▶ _Exercise description_
The response should hold each line from the entries below where "subsubsection" is found.

▶ _Records for this task_
>>>

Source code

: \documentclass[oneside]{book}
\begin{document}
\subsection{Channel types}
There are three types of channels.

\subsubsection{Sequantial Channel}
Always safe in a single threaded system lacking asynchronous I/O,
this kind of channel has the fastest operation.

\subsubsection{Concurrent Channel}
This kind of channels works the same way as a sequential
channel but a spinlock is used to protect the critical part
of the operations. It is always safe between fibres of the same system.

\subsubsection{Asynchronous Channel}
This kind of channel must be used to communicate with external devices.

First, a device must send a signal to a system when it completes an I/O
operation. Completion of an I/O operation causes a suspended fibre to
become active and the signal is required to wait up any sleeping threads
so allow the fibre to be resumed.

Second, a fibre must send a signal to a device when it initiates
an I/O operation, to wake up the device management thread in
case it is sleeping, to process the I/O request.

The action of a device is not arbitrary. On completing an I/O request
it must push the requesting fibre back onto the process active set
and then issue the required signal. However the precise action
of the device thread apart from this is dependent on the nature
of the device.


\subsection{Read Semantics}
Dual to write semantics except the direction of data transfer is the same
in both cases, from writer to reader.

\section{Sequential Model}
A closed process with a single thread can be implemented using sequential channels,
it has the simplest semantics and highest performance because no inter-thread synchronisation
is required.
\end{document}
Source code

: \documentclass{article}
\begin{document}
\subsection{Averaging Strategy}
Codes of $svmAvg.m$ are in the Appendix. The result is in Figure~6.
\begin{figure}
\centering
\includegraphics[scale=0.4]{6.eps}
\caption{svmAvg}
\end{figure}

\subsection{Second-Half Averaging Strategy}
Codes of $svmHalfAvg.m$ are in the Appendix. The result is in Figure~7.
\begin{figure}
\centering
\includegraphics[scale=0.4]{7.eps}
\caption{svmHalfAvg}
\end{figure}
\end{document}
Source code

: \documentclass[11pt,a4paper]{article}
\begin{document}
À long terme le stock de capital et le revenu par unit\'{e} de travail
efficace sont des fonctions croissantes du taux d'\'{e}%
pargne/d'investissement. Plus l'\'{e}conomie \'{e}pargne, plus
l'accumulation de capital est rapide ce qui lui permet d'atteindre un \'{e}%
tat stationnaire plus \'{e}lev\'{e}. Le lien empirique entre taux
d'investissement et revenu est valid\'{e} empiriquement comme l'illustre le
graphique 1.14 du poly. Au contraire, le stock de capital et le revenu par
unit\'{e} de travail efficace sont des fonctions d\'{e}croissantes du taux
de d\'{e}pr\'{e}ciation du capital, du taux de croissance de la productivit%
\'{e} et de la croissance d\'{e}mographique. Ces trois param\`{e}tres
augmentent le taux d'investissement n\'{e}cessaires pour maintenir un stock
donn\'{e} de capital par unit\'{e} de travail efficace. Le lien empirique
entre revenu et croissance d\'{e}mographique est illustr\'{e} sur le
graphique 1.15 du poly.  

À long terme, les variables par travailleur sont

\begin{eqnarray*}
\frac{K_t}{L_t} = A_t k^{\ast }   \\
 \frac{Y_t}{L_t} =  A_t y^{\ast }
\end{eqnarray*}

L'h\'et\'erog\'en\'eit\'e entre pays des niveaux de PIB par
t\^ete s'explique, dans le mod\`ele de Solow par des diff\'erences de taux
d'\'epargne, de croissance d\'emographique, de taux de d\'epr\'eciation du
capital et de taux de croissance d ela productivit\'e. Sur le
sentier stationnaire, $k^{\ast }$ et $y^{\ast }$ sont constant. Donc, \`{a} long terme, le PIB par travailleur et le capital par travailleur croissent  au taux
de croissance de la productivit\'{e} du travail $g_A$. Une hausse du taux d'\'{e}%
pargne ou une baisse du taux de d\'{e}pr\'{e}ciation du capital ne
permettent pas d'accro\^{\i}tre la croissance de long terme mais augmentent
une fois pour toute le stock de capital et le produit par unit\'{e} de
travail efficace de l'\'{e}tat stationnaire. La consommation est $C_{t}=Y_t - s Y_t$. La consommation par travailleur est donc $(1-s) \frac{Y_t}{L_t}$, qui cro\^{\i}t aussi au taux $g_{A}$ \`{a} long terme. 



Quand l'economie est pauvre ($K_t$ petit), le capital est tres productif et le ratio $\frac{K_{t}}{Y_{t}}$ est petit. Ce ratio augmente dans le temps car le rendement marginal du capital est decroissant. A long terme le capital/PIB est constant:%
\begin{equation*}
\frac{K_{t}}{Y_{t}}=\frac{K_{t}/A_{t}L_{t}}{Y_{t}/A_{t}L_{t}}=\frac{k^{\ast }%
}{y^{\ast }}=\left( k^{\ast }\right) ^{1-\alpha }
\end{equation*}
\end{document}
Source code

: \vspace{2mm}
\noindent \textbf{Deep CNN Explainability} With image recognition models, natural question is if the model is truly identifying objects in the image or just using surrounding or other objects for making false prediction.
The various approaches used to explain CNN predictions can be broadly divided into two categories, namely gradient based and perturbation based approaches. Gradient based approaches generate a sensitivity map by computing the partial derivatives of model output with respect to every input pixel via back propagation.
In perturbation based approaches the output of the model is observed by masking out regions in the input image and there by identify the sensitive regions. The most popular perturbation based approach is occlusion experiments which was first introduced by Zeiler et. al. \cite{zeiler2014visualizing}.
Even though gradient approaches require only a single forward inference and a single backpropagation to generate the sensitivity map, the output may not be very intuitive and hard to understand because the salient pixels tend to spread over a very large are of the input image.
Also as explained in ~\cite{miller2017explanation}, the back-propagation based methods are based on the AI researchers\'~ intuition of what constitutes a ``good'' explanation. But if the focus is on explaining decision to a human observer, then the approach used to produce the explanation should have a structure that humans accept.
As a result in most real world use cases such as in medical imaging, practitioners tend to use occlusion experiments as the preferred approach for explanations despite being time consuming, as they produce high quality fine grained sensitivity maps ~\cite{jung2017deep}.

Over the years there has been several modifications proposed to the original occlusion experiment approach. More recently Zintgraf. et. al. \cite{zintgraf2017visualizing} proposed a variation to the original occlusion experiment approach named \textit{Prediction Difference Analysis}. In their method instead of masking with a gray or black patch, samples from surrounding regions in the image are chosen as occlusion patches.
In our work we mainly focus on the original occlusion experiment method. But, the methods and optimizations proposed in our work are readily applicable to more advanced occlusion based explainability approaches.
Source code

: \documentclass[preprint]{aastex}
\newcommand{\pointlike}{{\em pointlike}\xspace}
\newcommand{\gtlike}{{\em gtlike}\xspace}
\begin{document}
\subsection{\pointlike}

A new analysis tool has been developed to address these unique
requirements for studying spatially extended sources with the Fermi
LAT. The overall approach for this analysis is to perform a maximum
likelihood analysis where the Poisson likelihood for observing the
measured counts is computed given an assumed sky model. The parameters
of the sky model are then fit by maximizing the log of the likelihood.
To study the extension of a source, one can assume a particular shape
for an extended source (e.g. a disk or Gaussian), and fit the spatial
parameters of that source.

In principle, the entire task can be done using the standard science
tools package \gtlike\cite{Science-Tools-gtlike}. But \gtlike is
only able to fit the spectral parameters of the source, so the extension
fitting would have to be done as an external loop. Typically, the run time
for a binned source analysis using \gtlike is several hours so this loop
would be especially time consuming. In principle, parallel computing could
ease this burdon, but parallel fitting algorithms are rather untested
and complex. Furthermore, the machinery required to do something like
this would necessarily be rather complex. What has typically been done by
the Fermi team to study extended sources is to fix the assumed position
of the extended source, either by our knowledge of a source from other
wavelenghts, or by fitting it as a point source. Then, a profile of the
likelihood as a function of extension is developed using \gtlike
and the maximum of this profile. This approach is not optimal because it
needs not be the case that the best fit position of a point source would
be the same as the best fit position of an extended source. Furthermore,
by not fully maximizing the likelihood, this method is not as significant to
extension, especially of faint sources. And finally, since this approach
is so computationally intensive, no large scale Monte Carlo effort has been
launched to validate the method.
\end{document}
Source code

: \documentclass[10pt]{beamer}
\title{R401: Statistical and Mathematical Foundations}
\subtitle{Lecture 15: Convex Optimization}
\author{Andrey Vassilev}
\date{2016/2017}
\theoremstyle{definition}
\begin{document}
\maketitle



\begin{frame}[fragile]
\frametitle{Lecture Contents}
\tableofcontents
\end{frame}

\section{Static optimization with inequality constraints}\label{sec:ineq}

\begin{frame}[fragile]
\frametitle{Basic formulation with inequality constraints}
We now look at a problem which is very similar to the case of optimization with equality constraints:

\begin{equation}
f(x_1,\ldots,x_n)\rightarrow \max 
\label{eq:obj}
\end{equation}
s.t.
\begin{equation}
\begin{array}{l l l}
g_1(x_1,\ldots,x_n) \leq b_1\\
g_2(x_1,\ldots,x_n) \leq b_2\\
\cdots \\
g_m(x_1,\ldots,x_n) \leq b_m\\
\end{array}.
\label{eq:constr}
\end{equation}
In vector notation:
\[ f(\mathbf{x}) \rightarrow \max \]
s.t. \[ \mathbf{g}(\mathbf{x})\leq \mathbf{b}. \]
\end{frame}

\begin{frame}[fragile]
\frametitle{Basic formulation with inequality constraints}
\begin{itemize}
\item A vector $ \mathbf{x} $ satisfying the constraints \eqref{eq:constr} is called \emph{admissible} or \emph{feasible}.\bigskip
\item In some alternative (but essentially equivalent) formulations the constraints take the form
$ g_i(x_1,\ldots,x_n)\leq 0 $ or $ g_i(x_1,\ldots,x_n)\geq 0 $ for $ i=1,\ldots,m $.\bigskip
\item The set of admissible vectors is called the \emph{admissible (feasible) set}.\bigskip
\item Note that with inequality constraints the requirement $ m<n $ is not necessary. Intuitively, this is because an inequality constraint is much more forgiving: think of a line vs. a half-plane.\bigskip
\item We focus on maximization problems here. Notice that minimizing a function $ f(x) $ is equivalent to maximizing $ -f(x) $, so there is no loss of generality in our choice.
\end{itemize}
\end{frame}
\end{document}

<<<

▶ _Answer for the task_
\subsubsection{Sequantial Channel}
\subsubsection{Concurrent Channel}
\subsubsection{Asynchronous Channel}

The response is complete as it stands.